Arrow-right Camera
The Spokesman-Review Newspaper
Spokane, Washington  Est. May 19, 1883

Girl’s organs given to 3 babies

Nevaeh Miller
 (The Spokesman-Review)
Meghann M. Cuniff Staff writer

Doctors at Sacred Heart Medical Center knew Nevaeh Alana Miller wouldn’t make it when she arrived there on the afternoon of March 20. The baby girl had head trauma so severe that doctors said recovery was hopeless.

That was a Thursday. A priest baptized the child Friday night. The following day, seven months to the day after her birth, her parents decided to donate Nevaeh’s heart, kidneys and liver.

“We just looked them in their eyes and said ‘Nevaeh’s already in heaven.
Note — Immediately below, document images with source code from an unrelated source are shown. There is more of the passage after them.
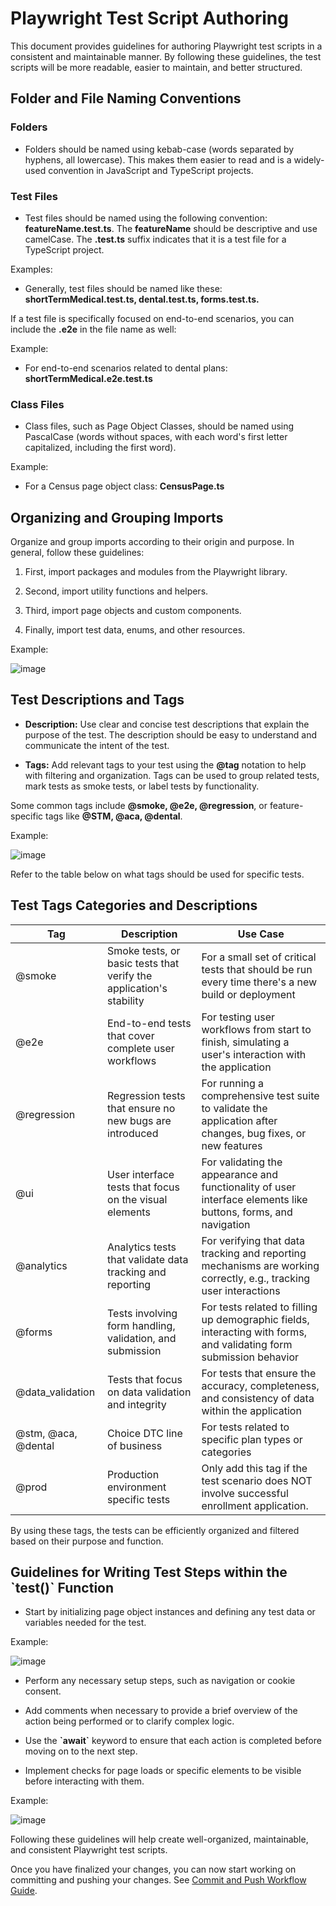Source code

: # Playwright Test Script Authoring

This document provides guidelines for authoring Playwright test scripts
in a consistent and maintainable manner. By following these guidelines,
the test scripts will be more readable, easier to maintain, and better
structured.

## Folder and File Naming Conventions

### Folders

- Folders should be named using kebab-case (words separated by
    hyphens, all lowercase). This makes them easier to read and is a
    widely-used convention in JavaScript and TypeScript projects.

### Test Files

- Test files should be named using the following convention:
    **featureName.test.ts**. The **featureName** should be descriptive
    and use camelCase. The **.test.ts** suffix indicates that it is a
    test file for a TypeScript project.

Examples:

- Generally, test files should be named like these:
    **shortTermMedical.test.ts, dental.test.ts, forms.test.ts.**

If a test file is specifically focused on end-to-end scenarios, you can
include the **.e2e** in the file name as well:

Example:

- For end-to-end scenarios related to dental plans:
    **shortTermMedical.e2e.test.ts**

### Class Files

- Class files, such as Page Object Classes, should be named using
    PascalCase (words without spaces, with each word's first letter
    capitalized, including the first word).

Example:

- For a Census page object class: **CensusPage.ts**

## Organizing and Grouping Imports

Organize and group imports according to their origin and purpose. In
general, follow these guidelines:

1. First, import packages and modules from the Playwright library.

2. Second, import utility functions and helpers.

3. Third, import page objects and custom components.

4. Finally, import test data, enums, and other resources.

Example:

![image](https://user-images.githubusercontent.com/89407715/227191282-49fd0c5a-e731-4007-baf8-c6ff583a9676.png)

## Test Descriptions and Tags

- **Description:** Use clear and concise test descriptions that
    explain the purpose of the test. The description should be easy to
    understand and communicate the intent of the test.

- **Tags:** Add relevant tags to your test using the **@tag** notation
    to help with filtering and organization. Tags can be used to group
    related tests, mark tests as smoke tests, or label tests by
    functionality.

Some common tags include **@smoke, @e2e, @regression**, or
feature-specific tags like **@STM, @aca, @dental**.

Example:

![image](https://user-images.githubusercontent.com/89407715/227191485-f6a409c3-86b5-4a75-bbdc-95d570cb7439.png)

Refer to the table below on what tags should be used for specific tests.

## Test Tags Categories and Descriptions

| Tag              | Description                                                           | Use Case                                                                                   |
|------------------|-----------------------------------------------------------------------|--------------------------------------------------------------------------------------------|
| @smoke           | Smoke tests, or basic tests that verify the application's stability   | For a small set of critical tests that should be run every time there's a new build or deployment |
| @e2e             | End-to-end tests that cover complete user workflows                  | For testing user workflows from start to finish, simulating a user's interaction with the application |
| @regression      | Regression tests that ensure no new bugs are introduced               | For running a comprehensive test suite to validate the application after changes, bug fixes, or new features |
| @ui              | User interface tests that focus on the visual elements                | For validating the appearance and functionality of user interface elements like buttons, forms, and navigation |
| @analytics       | Analytics tests that validate data tracking and reporting             | For verifying that data tracking and reporting mechanisms are working correctly, e.g., tracking user interactions |
| @forms           | Tests involving form handling, validation, and submission             | For tests related to filling up demographic fields, interacting with forms, and validating form submission behavior |
| @data_validation | Tests that focus on data validation and integrity                     | For tests that ensure the accuracy, completeness, and consistency of data within the application |
| @stm, @aca, @dental | Choice DTC line of business                                      | For tests related to specific plan types or categories |
| @prod            | Production environment specific tests                                | Only add this tag if the test scenario does NOT involve successful enrollment application. |

By using these tags, the tests can be efficiently organized and filtered based on their purpose and function.

## Guidelines for Writing Test Steps within the \`test()\` Function

- Start by initializing page object instances and defining any test
    data or variables needed for the test.

Example:

![image](https://user-images.githubusercontent.com/89407715/227191655-4777734d-a533-439c-a51e-bd260c023435.png)

- Perform any necessary setup steps, such as navigation or cookie
    consent.

- Add comments when necessary to provide a brief overview of the
    action being performed or to clarify complex logic.

- Use the **\`await\`** keyword to ensure that each action is
    completed before moving on to the next step.

- Implement checks for page loads or specific elements to be visible
    before interacting with them.

Example:

![image](https://user-images.githubusercontent.com/89407715/227191849-0a567d7c-0880-4c15-ae0a-bca4f6cacb38.png)

Following these guidelines will help create well-organized,
maintainable, and consistent Playwright test scripts.

Once you have finalized your changes, you can now start working on committing and pushing your changes. See [Commit and Push Workflow Guide](https://github.com/bddwithTim/healthmarkets-dtc-automation/blob/master/docs/Commit%20and%20Push%20Workflow%20Guide.md).
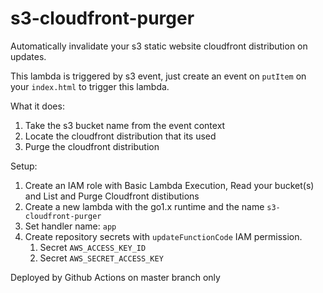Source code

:# s3-cloudfront-purger

Automatically invalidate your s3 static website cloudfront distribution on updates.

This lambda is triggered by s3 event, just create an event on `putItem` on your `index.html` to trigger this lambda.

What it does:

1. Take the s3 bucket name from the event context
2. Locate the cloudfront distribution that its used
3. Purge the cloudfront distribution

Setup:

1. Create an IAM role with Basic Lambda Execution, Read your bucket(s) and List and Purge Cloudfront distibutions
2. Create a new lambda with the go1.x runtime and the name `s3-cloudfront-purger`
3. Set handler name: `app`
4. Create repository secrets with `updateFunctionCode` IAM permission.
    1. Secret `AWS_ACCESS_KEY_ID`
    2. Secret `AWS_SECRET_ACCESS_KEY`

Deployed by Github Actions on master branch only
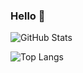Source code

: ### Hello 👋

<!--
**EmmaSmedley87/EmmaSmedley87** is a ✨ _special_ ✨ repository because its `README.md` (this file) appears on your GitHub profile.

Here are some ideas to get you started:

- 🔭 I’m currently working on a 2048 game tutorial using HMTL, CSS & Javascript
- 🌱 I’m currently developing my front end skills using Bootstrap and Typescript
- 👯 I’m open to ideas for collaboration
- 🤔 I’m looking for help with any coding opportunities available
- 📫 How to reach me: 
- 😄 Pronouns: She/her
- ⚡ Fun fact: I am a massive Snoopy fan!
-->

![GitHub Stats](https://github-readme-stats.vercel.app/api?username=EmmaSmedley87&theme=radical)


![Top Langs](https://github-readme-stats.vercel.app/api/top-langs/?username=EmmaSmedley87&theme=radical)
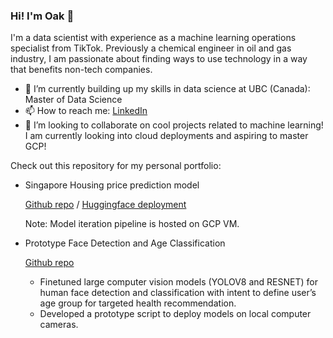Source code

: ### Hi! I'm Oak 👋

I'm a data scientist with experience as a machine learning operations specialist from TikTok. 
Previously a chemical engineer in oil and gas industry, I am passionate about finding ways to use technology in a way that benefits non-tech companies. 

- 🌱 I’m currently building up my skills in data science at UBC (Canada): Master of Data Science
- 📫 How to reach me: <a href="https://www.linkedin.com/in/sivakornchong">LinkedIn</a>
- 👯 I’m looking to collaborate on cool projects related to machine learning! I am currently looking into cloud deployments and aspiring to master GCP!

Check out this repository for my personal portfolio:
- Singapore Housing price prediction model

  <a href="https://github.com/sivakornchong/hdb_project">Github repo</a> / <a href="https://huggingface.co/spaces/sivakornchong/HDB_resale_predict">Huggingface deployment</a>

  Note: Model iteration pipeline is hosted on GCP VM.

- Prototype Face Detection and Age Classification

  <a href="https://github.com/sivakornchong/hdb_project">Github repo</a>
  
    - Finetuned large computer vision models (YOLOV8 and RESNET) for human face detection and classification with intent to define user’s age group for targeted health recommendation.
    - Developed a prototype script to deploy models on local computer cameras. 

  
<!--
**sivakornchong/sivakornchong** is a ✨ _special_ ✨ repository because its `README.md` (this file) appears on your GitHub profile.

Here are some ideas to get you started:

- 🔭 I’m currently working on ...
- 🌱 I’m currently learning ...
- 👯 I’m looking to collaborate on ...
- 🤔 I’m looking for help with ...
- 💬 Ask me about ...
- 📫 How to reach me: ...
- 😄 Pronouns: ...
- ⚡ Fun fact: ...
-->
Let’s help some other child that doesn’t have to die,’ ” said Janet Stolz, the baby’s great-aunt. “She was and still is a beautiful baby because there’s three other babies that are still living because of her.”

Nevaeh died Saturday about noon after what police believe was abuse at the hands of her mother’s boyfriend, 22-year-old Jereme J. Bassett. Bassett remains in Spokane County Jail on a $1 million bond, charged with second-degree murder.

“Jereme’s story’s been all over the place, but Nevaeh’s story hasn’t been anywhere,” Stolz said Wednesday. “It’s her time to say, ‘Hey, I was a person, and I didn’t deserve this.’ She didn’t hurt anybody.”

Stolz learned of her great niece’s condition early Friday morning. A family member called her en route to the hospital. Nevaeh’s parents, Jennifer Wilcox and Brian Miller, were already there. Miller, who Stolz said is 20 or 21, is Stolz’s nephew.

Wilcox is in a state of shock, Stolz said, while Miller is angry. Media reports of Bassett’s drug problems and troubled childhood haven’t helped, she said.

“They say ‘poor Jereme.’ Nobody has said ‘poor Nevaeh,’ ” she said. “She was this little baby girl that was a joy to her mother and her father, just a joy. Her life was snubbed out.”

Wilcox, 22, returned from work March 20 to find her baby unresponsive in the room she and Bassett shared at the West Wynn Motel. Bassett had called her earlier to say Nevaeh had fallen and hit her head but seemed OK. He told police he tried to revive the child, then smoked marijuana with two friends who were visiting.

Stolz said the two were staying at the motel while Wilcox saved for an apartment. They had been renting a place near the motel, but the landlord sold the building and they had to leave, Stolz said.

The two had been together a few months, Stolz said. Her nephew dated Wilcox for several months before Nevaeh’s birth. They remained friendly after their breakup, and Miller was “very active in Nevaeh’s life,” Stolz said.

Stolz said Nevaeh was a typical baby, “crawling and climbing on things. Learning how to form words. Experiencing new colors and new things. Just normal baby learning and growing.”

She described the weekend spent with Nevaeh in the hospital as horrible, and the details surrounding her death “mind-boggling.”

One of the most difficult parts of Nevaeh’s death was the hopelessness of the situation, Stolz said.

“You’re hoping beyond hope, yet you know nothing’s going to change,” she said. “You’re just sitting there waiting and thinking to yourself ‘Well, maybe a miracle will happen.’ But it doesn’t happen.”

The Neptune Society is cremating the child at no charge, Stolz said. Wilcox’s co-workers at the Veterans Affairs Hospital in Spokane are arranging a memorial service.

Nevaeh’s Friday night baptism came with assurance from the priest that the family needn’t worry about the baby’s eternal fate.

“She has no sins. There’s nothing she could have done,” Stolz said. “She was just starting life.”